Had the stock held steady or increased modestly, stock-based compensation expense would have been in the range of $600,000 to $700,000 resulting in net income in the range of $1.3 million to $1.4 million, still a significant level of profitability for our first profitable quarter.

 

I would now like to turn to the balance sheet and cash flows. As of March 31st, we had $89.3 million in cash, cash equivalents and investments, down from $92 million at December 31st, using $2.7 million in cash in the quarter, which was directly attributable to an increase in accounts receivable.

 

We ended the quarter was $10.7 million in accounts receivables, up from $7.2 million at the end of 2004. Days sales outstanding were 46 days compared with 34 at the end of the year. As we mentioned in our last conference call, we expect days sales outstanding to move up from our historical levels of 31 days to 34 days, as one, we expand internationally and two, as our per procedure revenues, which have longer credit terms, increase as a percentage of our sales. Going forward, we look for days sales outstanding to run higher than our historical levels but below what we saw in this first quarter.

 

Inventories were $9.1 million at quarter’s end, up slightly from $8.9 million at December 31st, turning at about our historical level.

 

Because our operations are typically not capital intensive, cash flow generations should quickly follow profitability for us. However, I do want to remind you that we are planning to consolidate operations into a larger facility that will support our efforts to increase manufacturing capacity and once again, house all of our employees in one facility. Our move into a new space is scheduled for mid-year, so during the second quarter we expect to spend approximately $3.5 million for leasehold improvements, and build up inventories a bit in advance of the move. We expect inventories to return to normal levels by the end of the year and cash flow generation to commence in the second half of 2005.

 

I want to thank you very much for your time and attention, and I will now turn the call back over to Bob.

 

Bob Palmisano - IntraLase - President and CEO

 

Thank you, Shelley.

 

Turning to our expectations for the remainder of the year, we are affirming our full year guidance.
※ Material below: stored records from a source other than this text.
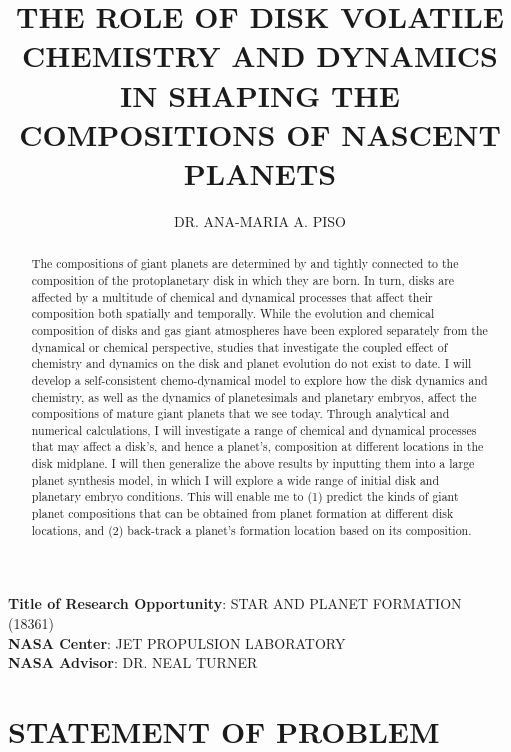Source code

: \documentclass[12pt, letterpaper]{article}
\title{THE ROLE OF DISK VOLATILE CHEMISTRY AND DYNAMICS IN SHAPING THE COMPOSITIONS OF NASCENT PLANETS}  %
\author{DR. ANA-MARIA A. PISO}  %
\begin{document}
\maketitle

\doublespacing

\noindent
\textbf{Title of Research Opportunity}: STAR AND PLANET FORMATION (18361)\\
\smallskip
\noindent
\textbf{NASA Center}: JET PROPULSION LABORATORY\\
\smallskip
\noindent
\textbf{NASA Advisor}: DR. NEAL TURNER \\
\smallskip


\begin{abstract}


The compositions of giant planets are determined by and tightly connected to the composition of the protoplanetary disk in which they are born. In turn, disks are affected by a multitude of chemical and dynamical processes that affect their composition both spatially and temporally. While the evolution and chemical composition of disks and gas giant atmospheres have been explored separately from the dynamical or chemical perspective, studies that investigate the coupled effect of chemistry and dynamics on the disk and planet evolution do not exist to date. I will develop a self-consistent chemo-dynamical model to explore how the disk dynamics and chemistry, as well as the dynamics of planetesimals and planetary embryos, affect the compositions of mature giant planets that we see today. Through analytical and numerical calculations, I will investigate a range of chemical and dynamical processes that may affect a disk's, and hence a planet's, composition at different locations in the disk midplane. I will then generalize the above results by inputting them into a large planet synthesis model, in which I will explore a wide range of initial disk and planetary embryo conditions. This will enable me to (1) predict the kinds of giant planet compositions that can be obtained from planet formation at different disk locations, and (2) back-track a planet's formation location based on its composition. 
\end{abstract}

\section{STATEMENT OF PROBLEM}
\end{document}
We continue to assume an overall LASIK market growth in the area of 6% to 8%.

 

For 2005, in total, we continue to expect revenues will exceed $95 million, with laser sales the strongest in the second and fourth quarters. Average selling prices should continue to rise as larger portion of our customer base falls within the scope of our per procedure price increase that was initiated in July 2004, FS30s, with a higher list price commence shipment in the third quarter, and as a declining percentage of our customers qualify for high volume per procedure discounts.

 

Gross margin should steadily improve as disposables comprise a larger share of our revenue mix. These results will drive the bottom line, and we fully expect to be profitable in each quarter of 2005, and begin generating cash in the second half of the year.

 

We continue to look for net income in the range of $10 million to $12 million or from $0.33 to $0.37 per share on a diluted basis, with more than half that amount coming from the fourth quarter performance.

 

We do want to point out that we cannot predict the impact of non-cash stock-based compensation on reported earnings. So we are taking conservative view of this expense category for the remainder of the year. While we would note that increases in our stock based compensation expense reduce reported earnings per share, it also means IntraLase stock price has appreciated.

 

Now I turn to the operator to open lines so that we can take your questions.

 

QUESTION AND ANSWER

 

Operator

 

[Operators Instructions] Our first question comes from the line of David Maris of Banc of America, please proceed.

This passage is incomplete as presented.